Productivity keys of Sidra Data Platform¶
Highlight one of the Sidra Data Platform productivity keys:
- helps reducing the time to market, providing scalability and ease of maintenance
- centralize the data for the whole organization
- automates metadata capture and catalog
- provides data visibility and availability for everyone who needs to interact with the data
- ensures the agility and flexibility of advanced analytics and business insights that organizations need to support
Sidra can be divided into two main components: core and client applications. Core encompasses a set of shared services like automated ingestion, management UI, audit, lineage, catalog. These services are used by the client applications to retrieve and transform the data as needed.
Core shared services¶
Core is one of the main components of Sidra Data Platform. It orchestrate the entire data pipeline. Sidra Core shared services offers the following properties:
Automated generation of data pipelines for rapid and scalable data ingestion
The number of data pipelines should be able to grow according to the platform needs. That is, the number of data sources to be ingested will make no difference from the time-to-market point of view. As for instance, ingesting 10 or 1000 tables from SQL Server will be the same in terms of deployment effort when using Sidra´s template based generation system.

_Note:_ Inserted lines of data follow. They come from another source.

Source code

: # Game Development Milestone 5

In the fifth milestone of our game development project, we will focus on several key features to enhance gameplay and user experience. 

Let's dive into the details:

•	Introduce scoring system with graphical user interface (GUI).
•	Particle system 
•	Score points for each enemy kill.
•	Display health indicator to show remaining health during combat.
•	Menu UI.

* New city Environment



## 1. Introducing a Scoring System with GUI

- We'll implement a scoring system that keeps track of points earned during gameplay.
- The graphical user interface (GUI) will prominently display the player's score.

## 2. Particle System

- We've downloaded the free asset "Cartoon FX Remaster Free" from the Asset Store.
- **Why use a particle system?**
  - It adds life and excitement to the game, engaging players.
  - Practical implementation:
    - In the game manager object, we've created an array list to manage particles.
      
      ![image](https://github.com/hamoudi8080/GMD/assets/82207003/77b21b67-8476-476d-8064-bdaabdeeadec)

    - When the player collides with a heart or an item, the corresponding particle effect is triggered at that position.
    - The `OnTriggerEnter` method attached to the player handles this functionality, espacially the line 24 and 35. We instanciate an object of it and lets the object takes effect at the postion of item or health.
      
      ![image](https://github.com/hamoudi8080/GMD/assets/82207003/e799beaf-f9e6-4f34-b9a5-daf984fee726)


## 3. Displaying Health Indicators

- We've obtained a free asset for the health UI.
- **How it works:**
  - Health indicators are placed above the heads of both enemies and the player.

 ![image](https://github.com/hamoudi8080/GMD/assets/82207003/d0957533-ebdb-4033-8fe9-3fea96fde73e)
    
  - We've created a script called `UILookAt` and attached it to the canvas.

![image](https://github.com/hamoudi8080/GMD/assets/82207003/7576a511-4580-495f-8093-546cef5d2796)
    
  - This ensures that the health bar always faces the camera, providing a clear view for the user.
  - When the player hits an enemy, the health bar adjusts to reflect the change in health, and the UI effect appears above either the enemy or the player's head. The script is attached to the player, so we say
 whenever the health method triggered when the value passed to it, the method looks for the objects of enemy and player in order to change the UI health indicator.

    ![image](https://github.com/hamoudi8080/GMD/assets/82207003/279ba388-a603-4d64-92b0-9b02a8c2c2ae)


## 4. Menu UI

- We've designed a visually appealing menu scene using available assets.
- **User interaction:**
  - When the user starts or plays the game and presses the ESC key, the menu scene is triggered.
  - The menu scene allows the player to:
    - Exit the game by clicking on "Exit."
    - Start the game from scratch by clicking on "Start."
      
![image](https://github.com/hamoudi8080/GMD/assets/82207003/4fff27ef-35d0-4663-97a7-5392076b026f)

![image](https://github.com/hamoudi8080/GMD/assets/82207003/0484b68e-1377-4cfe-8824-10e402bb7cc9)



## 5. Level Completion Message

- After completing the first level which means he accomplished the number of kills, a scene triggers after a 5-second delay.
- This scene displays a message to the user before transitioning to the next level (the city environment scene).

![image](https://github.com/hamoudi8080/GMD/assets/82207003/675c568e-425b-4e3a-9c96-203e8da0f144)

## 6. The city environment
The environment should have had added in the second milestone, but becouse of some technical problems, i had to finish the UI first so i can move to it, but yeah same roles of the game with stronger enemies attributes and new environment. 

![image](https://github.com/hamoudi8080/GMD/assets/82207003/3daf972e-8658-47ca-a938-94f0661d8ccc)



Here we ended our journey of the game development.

Comprehensive audit of all the system operations
In Sidra Data Platform we perform advanced lineage tracking of all entities and transformation. This ensure us an independent examination of the software product and its processes.
Time is always an important factor nowadays, everything is build in order to be fast and accurate. For this, when you need to interact and querying the data the feedback should be immediate. Sidra Data Platform offers this feature useful for exploratory purposes and for building data products that need to update in near real-time.
Web-based management UI
In Sidra Data Platform we are building a modern, web-based management UI aiming to fulfill the needs of both developers and administrators. It provides a visual user widget to ingest new data, a dashboard to track the operational status and a central management of the different logs.
A Data Catalog that provides a view of all entities loaded across the different storage regions using a set of services focused on the management and discoverability of the data.
Monitoring is one of the key factors that helps to save money in network performance, productivity and infrastructure costs. The operational activities, such as data loads, in Sidra Data can be monitored using Power BI Dashboards.
Anomaly detection models for the data movement activities For a smooth running data workflow, a robust and stable infrastructure is needed. Anomaly detection models for the data movement activities is an important tool in Sidra, that helps to identify unusual proceedings that can have impact on the process, so the outliers are detected before the data is processed.
Any actor that needs to access the data stored in the data lake for a specific business need is catalogued as client application.
Each Client Application makes use of their own set of tools. It is able to retrieve data from data lake and applying business transforms if needed.
As in Sidra we are concerned about security, the access level for each Client Application can be controlled. That is, if an application needs to set up a sandbox for ML experiments carried out by a third party, the Client Application access can be restricted to non-sensitive data or whatever.
The Client Applications can be deployed in multiple instances and in different geographical zones.